Effective transition governance requires a third mode: structured adaptability. The governance framework specifies, in advance, which types of decisions can be made at which levels, what information is needed to make them, and what triggers escalation to a higher authority. It also specifies how learning from the transition gets incorporated into the plan, and under what conditions the plan itself should be fundamentally revised rather than incrementally adjusted.
We cannot predict what we will discover, but we can design systems that help us discover and respond. The capacity to learn from a transition is itself a strategic asset.Fritjof Capra, physicist and systems thinker
The trigger table as governance instrument
One of the most practical tools for transition governance is the trigger table: a pre-committed specification of conditions that, when met, require specific decisions or actions. A trigger table removes the ambiguity that typically surrounds adaptation decisions in transitions. Instead of debating whether the evidence is sufficient to warrant a change in course, the organization has agreed in advance what the decision criteria are and who has authority to act on them.
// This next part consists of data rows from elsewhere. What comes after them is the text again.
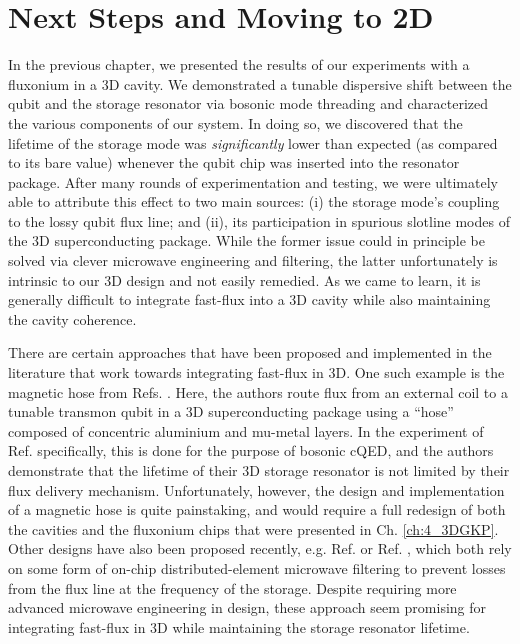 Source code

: \chapter{Next Steps and Moving to 2D\label{ch:5_2DGKP}}


In the previous chapter, we presented the results of our experiments with a fluxonium in a 3D cavity. We demonstrated a tunable dispersive shift between the qubit and the storage resonator via bosonic mode threading and characterized the various components of our system. In doing so, we discovered that the lifetime of the storage mode was \textit{significantly} lower than expected (as compared to its bare value) whenever the qubit chip was inserted into the resonator package. After many rounds of experimentation and testing, we were ultimately able to attribute this effect to two main sources: (i) the storage mode's coupling to the lossy qubit flux line; and (ii), its participation in spurious slotline modes of the 3D superconducting package. While the former issue could in principle be solved via clever microwave engineering and filtering, the latter unfortunately is intrinsic to our 3D design and not easily remedied. As we came to learn, it is generally difficult to integrate fast-flux into a 3D cavity while also maintaining the cavity coherence. 

There are certain approaches that have been proposed and implemented in the literature that work towards integrating fast-flux in 3D. One such example is the magnetic hose from Refs. \cite{gargiulo2021fast,valadares2023demand}. Here, the authors route flux from an external coil to a tunable transmon qubit in a 3D superconducting package using a ``hose'' composed of concentric aluminium and mu-metal layers. In the experiment of Ref. \cite{valadares2023demand} specifically, this is done for the purpose of bosonic cQED, and the authors demonstrate that the lifetime of their 3D storage resonator is not limited by their flux delivery mechanism. Unfortunately, however, the design and implementation of a magnetic hose is quite painstaking, and would require a full redesign of both the cavities and the fluxonium chips that were presented in Ch. \ref{ch:4_3DGKP}. Other designs have also been proposed recently, e.g. Ref. \cite{hutin2024monitoring} or Ref. \cite{maiti2024ancilla}, which both rely on some form of on-chip distributed-element microwave filtering to prevent losses from the flux line at the frequency of the storage. Despite requiring more advanced microwave engineering in design, these approach seem promising for integrating fast-flux in 3D while maintaining the storage resonator lifetime. 


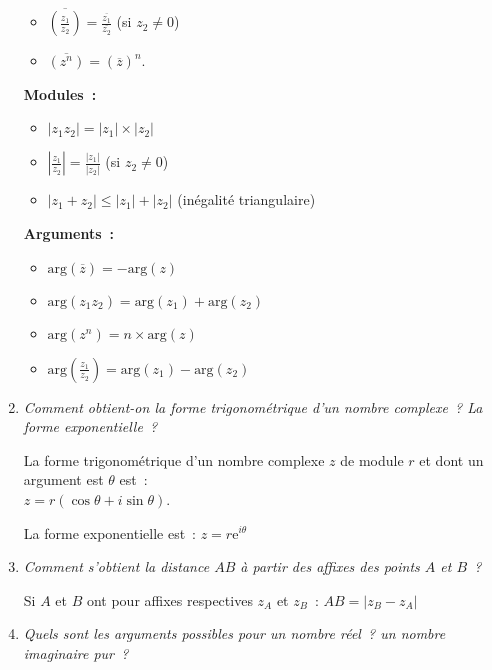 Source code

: \begin{reponses}
\begin{enumerate}
\begin{itemize}
               \item $\overline{\left(\frac{z_1}{z_2}\right)} = \frac{\overline{z_1}}{\overline{z_2}}  $ (si $z_2\neq 0$)
               \item $\overline{\left(z^{n}\right)} = \left(\overline{z}\right)^{n}$.
          \end{itemize}
          \textbf{Modules~:}
          \begin{itemize}
               \item $|z_1z_2| = |z_1|\times |z_2|$
               \item $|\frac{z_1}{z_2}| = \frac{|z_1|}{|z_2|}  $ (si $z_2\neq 0$)
               \item $|z_1+z_2| \leqslant |z_1| + |z_2|$ (inégalité triangulaire)
          \end{itemize}
          \textbf{Arguments~:}
          \begin{itemize}
               \item $\text{arg}\left(\overline{z}\right)=-\text{arg}\left(z\right)$
               \item $\text{arg}\left(z_1z_2\right)=\text{arg}\left(z_1\right)+\text{arg}\left(z_2\right)$
               \item $\text{arg}\left(z^{n}\right)=n\times \text{arg}\left(z\right)$
               \item $\text{arg}\left(\frac{z_1}{z_2}\right)=\text{arg}\left(z_1\right)-\text{arg}\left(z_2\right)$
          \end{itemize}
          \par
          \item %
          \textit{Comment obtient-on  la forme trigonométrique d'un nombre complexe~? La forme exponentielle~?}
          \par
          La forme trigonométrique d'un nombre complexe $z$ de module $r$ et dont un argument est $\theta$ est~:\\
          $z=r(\cos \theta + i \sin \theta)$.
          \par
          La forme exponentielle est~:
          $z=r\text{e}^{i\theta}$
          \item %
          \textit{Comment s'obtient la distance $AB$ à partir des affixes des points $A$ et $B$~?}
          \par
          Si $A$ et $B$ ont pour affixes respectives $z_A$ et $z_B$~:
          $AB=\left|z_B-z_A\right|$
          \item %
          \textit{Quels sont les arguments possibles pour un nombre réel~? un nombre imaginaire pur~?}

\end{enumerate}
\end{reponses}

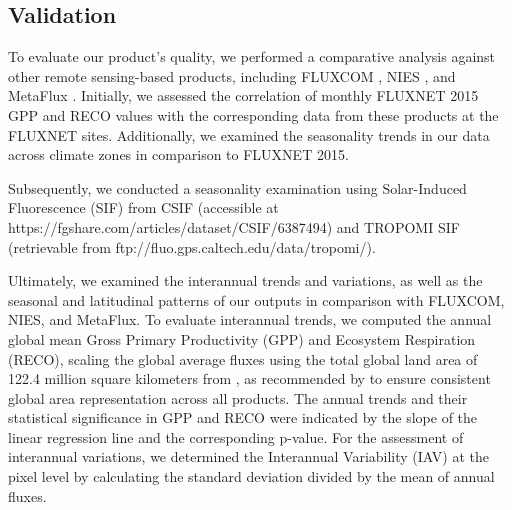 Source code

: \subsection{Validation}
To evaluate our product's quality, we performed a comparative analysis against other remote sensing-based products, including FLUXCOM \citep{jung2019fluxcom}, NIES \citep{zeng2020global}, and MetaFlux \citep{nathaniel2023metaflux}. Initially, we assessed the correlation of monthly FLUXNET 2015 GPP and RECO values with the corresponding data from these products at the FLUXNET sites. Additionally, we examined the seasonality trends in our data across climate zones in comparison to FLUXNET 2015. \par
Subsequently, we conducted a seasonality examination using Solar-Induced Fluorescence (SIF) from CSIF \citep{zhang2018global} (accessible at https://fgshare.com/articles/dataset/CSIF/6387494) and TROPOMI SIF \citep{kohler2018global} (retrievable from ftp://fluo.gps.caltech.edu/data/tropomi/).\par

Ultimately, we examined the interannual trends and variations, as well as the seasonal and latitudinal patterns of our outputs in comparison with FLUXCOM, NIES, and MetaFlux. To evaluate interannual trends, we computed the annual global mean Gross Primary Productivity (GPP) and Ecosystem Respiration (RECO), scaling the global average fluxes using the total global land area of 122.4 million square kilometers from \citep{friedl2010modis}, as recommended by \citep{jung2020scaling} to ensure consistent global area representation across all products. The annual trends and their statistical significance in GPP and RECO were indicated by the slope of the linear regression line and the corresponding p-value. For the assessment of interannual variations, we determined the Interannual Variability (IAV) at the pixel level by calculating the standard deviation divided by the mean of annual fluxes.\par


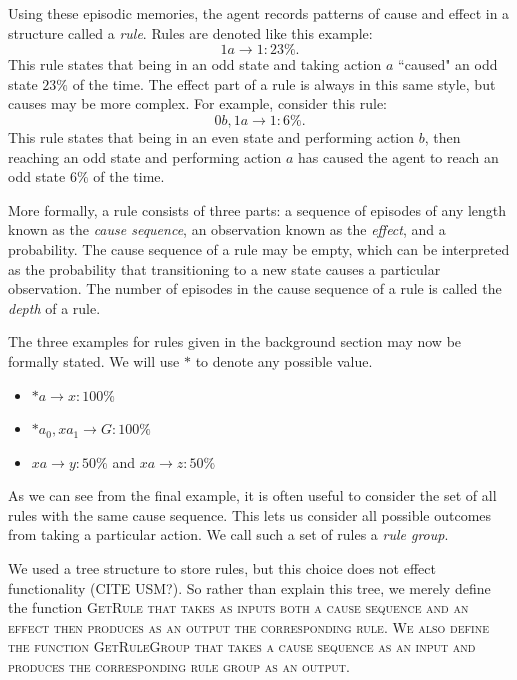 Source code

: \documentclass[letterpaper]{article} %
\begin{document}
Using these episodic memories, the agent records patterns of cause and effect in a structure called a \textit{rule}. Rules are denoted like this example: $$1a \rightarrow 1: 23\%.$$ This rule states that being in an odd state and taking action $a$ ``caused" an odd state $23\%$ of the time. The effect part of a rule is always in this same style, but causes may be more complex. For example, consider this rule: $$0b,1a \rightarrow 1: 6\%.$$ 
This rule states that being in an even state and performing action $b$, then reaching an odd state and performing action $a$ has caused the agent to reach an odd state $6\%$ of the time.

More formally, a rule consists of three parts: a sequence of episodes of any length known as the \emph{cause sequence}, an observation known as the \emph{effect}, and a probability. The cause sequence of a rule may be empty, which can be interpreted as the probability  that transitioning to a new state causes a particular observation. The number of episodes in the cause sequence of a rule is called the \textit{depth} of a rule.

The three examples for rules given in the background section may now be formally stated. We will use $*$ to denote any possible value.
\begin{itemize}
	\item $*a \rightarrow x: 100\%$
	\item $*a_0, xa_1 \rightarrow G: 100\%$
	\item $xa \rightarrow y: 50\%$ and $xa \rightarrow z: 50\%$
\end{itemize}
As we can see from the final example, it is often useful to consider the set of all rules with the same cause sequence. This lets us consider all possible outcomes from taking a particular action. We call such a set of rules a \textit{rule group}.

We used a tree structure to store rules, but this choice does not effect functionality (CITE USM?). So rather than explain this tree, we merely define the function \scshape GetRule \normalfont that takes as inputs both a cause sequence and an effect then produces as an output the corresponding rule. We also define the function \scshape GetRuleGroup \normalfont that takes  a cause sequence as an input and produces the corresponding rule group as an output.
\end{document}
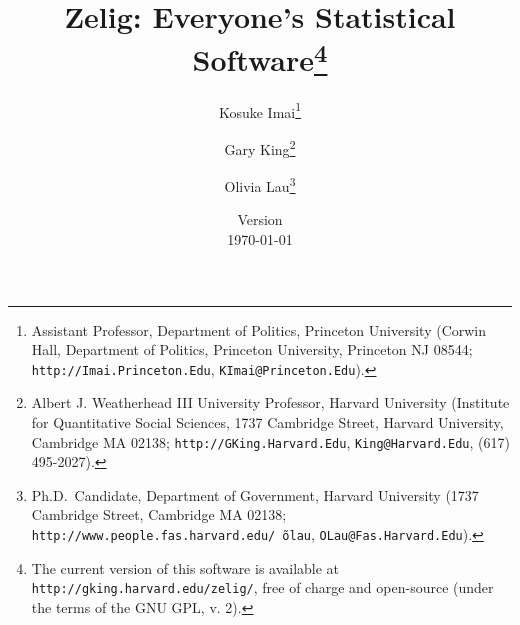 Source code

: \title{Zelig: Everyone's Statistical Software\thanks{The current
    version of this software is available at
    \texttt{http://gking.harvard.edu/zelig/}, free of charge and
    open-source (under the terms of the GNU GPL, v. 2).}}
\author{Kosuke
  Imai\thanks{Assistant Professor, Department of Politics, Princeton
    University (Corwin Hall, Department of Politics, Princeton
    University, Princeton NJ 08544; \texttt{http://Imai.Princeton.Edu},
    \texttt{KImai@Princeton.Edu}).}
\and %
Gary King\thanks{Albert J. Weatherhead III University Professor, Harvard
  University (Institute for Quantitative Social Sciences, 1737 Cambridge 
Street, Harvard University, Cambridge MA 02138;
  \texttt{http://GKing.Harvard.Edu}, \texttt{King@Harvard.Edu}, (617)
  495-2027).}
\and %
Olivia Lau\thanks{Ph.D.\ Candidate, Department of Government, Harvard
  University (1737 Cambridge Street, Cambridge MA 02138;
  \texttt{http://www.people.fas.harvard.edu/\~\,olau},
  \texttt{OLau@Fas.Harvard.Edu}).}}


\date{Version \\ \today}
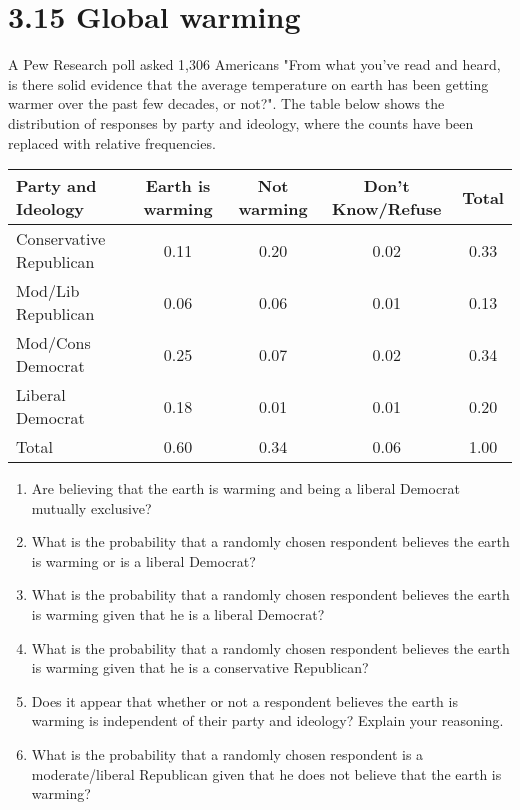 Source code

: \documentclass{article}
\begin{document}
\section*{3.15 Global warming}
A Pew Research poll asked 1,306 Americans "From what you've read and heard, is there solid evidence that the average temperature on earth has been getting warmer over the past few decades, or not?". The table below shows the distribution of responses by party and ideology, where the counts have been replaced with relative frequencies. 

\begin{table}[H]
\centering
\settowidth{}
\setlength\extrarowheight{2pt}
\begin{tabulary}{1.0\linewidth}{|L|C|C|C|C|}
\hline
\textbf{Party and Ideology} & \textbf{Earth is warming} & \textbf{Not warming} & \textbf{Don't Know/Refuse} & \textbf{Total} \\
\hline
Conservative Republican & 0.11 & 0.20 & 0.02 & 0.33 \\
Mod/Lib Republican & 0.06 & 0.06 & 0.01 & 0.13 \\
Mod/Cons Democrat & 0.25 & 0.07 & 0.02 & 0.34 \\
Liberal Democrat & 0.18 & 0.01 & 0.01 & 0.20 \\
\hline
Total & 0.60 & 0.34 & 0.06 & 1.00 \\
\hline
\end{tabulary}
\end{table}


\begin{enumerate}
    \item[(a)] Are believing that the earth is warming and being a liberal Democrat mutually exclusive?
    \item[(b)] What is the probability that a randomly chosen respondent believes the earth is warming or is a liberal Democrat?
    \item[(c)] What is the probability that a randomly chosen respondent believes the earth is warming given that he is a liberal Democrat?
    \item[(d)] What is the probability that a randomly chosen respondent believes the earth is warming given that he is a conservative Republican?
    \item[(e)] Does it appear that whether or not a respondent believes the earth is warming is independent of their party and ideology? Explain your reasoning.
    \item[(f)] What is the probability that a randomly chosen respondent is a moderate/liberal Republican given that he does not believe that the earth is warming?
\end{enumerate}
\end{document}
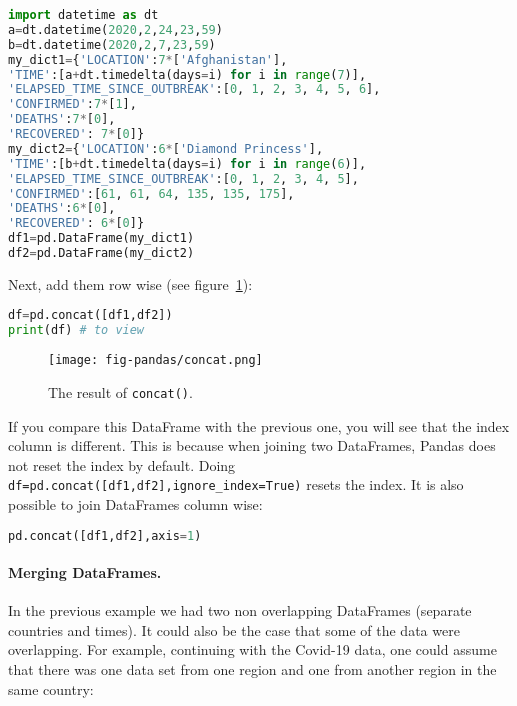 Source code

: \documentclass[graybox,sectrefs,envcountresetchap,open=right,final]{svmonodo}
\begin{document}
\begin{lstlisting}[language=python,style=blue1bar]
import datetime as dt
a=dt.datetime(2020,2,24,23,59)
b=dt.datetime(2020,2,7,23,59)
my_dict1={'LOCATION':7*['Afghanistan'], 
'TIME':[a+dt.timedelta(days=i) for i in range(7)],
'ELAPSED_TIME_SINCE_OUTBREAK':[0, 1, 2, 3, 4, 5, 6],
'CONFIRMED':7*[1],
'DEATHS':7*[0],
'RECOVERED': 7*[0]}
my_dict2={'LOCATION':6*['Diamond Princess'], 
'TIME':[b+dt.timedelta(days=i) for i in range(6)],
'ELAPSED_TIME_SINCE_OUTBREAK':[0, 1, 2, 3, 4, 5],
'CONFIRMED':[61, 61, 64, 135, 135, 175],
'DEATHS':6*[0],
'RECOVERED': 6*[0]}
df1=pd.DataFrame(my_dict1)
df2=pd.DataFrame(my_dict2)

\end{lstlisting}

Next, add them row wise (see figure~\ref{fig:pandas:concat}):




\begin{lstlisting}[language=python,style=blue1bar]
df=pd.concat([df1,df2])
print(df) # to view

\end{lstlisting}


\begin{figure}[!ht]  %
  \centerline{\texttt{[image: fig-pandas/concat.png]}}
  \caption{
  The result of \texttt{concat()}. \label{fig:pandas:concat}
  }
\end{figure}

If you compare this DataFrame with the previous one, you will see that the index column is different. This is because when joining two DataFrames, Pandas does not reset the index by default. Doing \Verb!df=pd.concat([df1,df2],ignore_index=True)! resets the index. It is also possible to join DataFrames column wise:


\begin{lstlisting}[language=python,style=blue1bar]
pd.concat([df1,df2],axis=1)

\end{lstlisting}


\paragraph{Merging DataFrames.}
In the previous example we had two non overlapping DataFrames (separate countries and times). It could also be the case that some of the data were overlapping. For example, continuing with the Covid-19 data, one could assume that there was one data set from one region and one from another region in the same country:
\end{document}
Trigger tables work at multiple scales. At the portfolio level, they specify when a program should be accelerated, paused, or discontinued based on defined performance indicators. At the strategy level, they specify when the underlying assumptions of the strategy should be reviewed and what evidence would constitute grounds for fundamental revision. At the governance level, they specify when board-level engagement is required rather than delegated to management.
The pre-commitment aspect is important. Organizations that build trigger tables in advance of encountering the conditions they describe tend to act more decisively when those conditions arise, because the decision has already been made in principle. Organizations that try to make the same decision in the middle of a difficult transition, without pre-commitment, tend to delay, debate, and defer in ways that compound the underlying problem.
Multi-stakeholder governance
Many of the transitions that organizations face cannot be governed by any single actor, because the systems they involve extend across organizational and regulatory boundaries. A packaging transition that requires changes to collection infrastructure, material standards, and consumer behavior cannot be governed by the company producing the packaging alone. It requires coordinated governance across the value chain, potentially including regulators, municipalities, and competing producers.
This is not a reason to avoid systemic ambition. It is a reason to design the governance architecture for the transition as carefully as the operational roadmap. Multi-stakeholder governance for transitions has a set of structural requirements that are not met by standard industry association models: clear decision-making authority for transition-specific choices, information sharing protocols that allow the governance body to understand how the transition is progressing, mechanisms for resolving conflicts between actors with different incentives, and a legitimate process for revising the shared roadmap as circumstances change.
Organizations that recognize this early and invest in building the governance architecture for the transition, not just the technical roadmap, tend to move faster and encounter fewer coordination failures than those that treat governance as a detail to be worked out later. Governance is where transitions succeed or stall, and the time to build it is before you need it.